Data listing: Begin
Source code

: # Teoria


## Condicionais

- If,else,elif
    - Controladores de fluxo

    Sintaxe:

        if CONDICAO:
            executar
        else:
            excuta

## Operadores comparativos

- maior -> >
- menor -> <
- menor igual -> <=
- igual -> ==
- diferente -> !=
Data listing: End
◆ **Exercise requirements**
Each entry above needs to be output exactly.

◆ **Answer space**
Source code

: # Teoria


## Condicionais

- If,else,elif
    - Controladores de fluxo

    Sintaxe:

        if CONDICAO:
            executar
        else:
            excuta

## Operadores comparativos

- maior -> >
- menor -> <
- menor igual -> <=
- igual -> ==
- diferente -> !=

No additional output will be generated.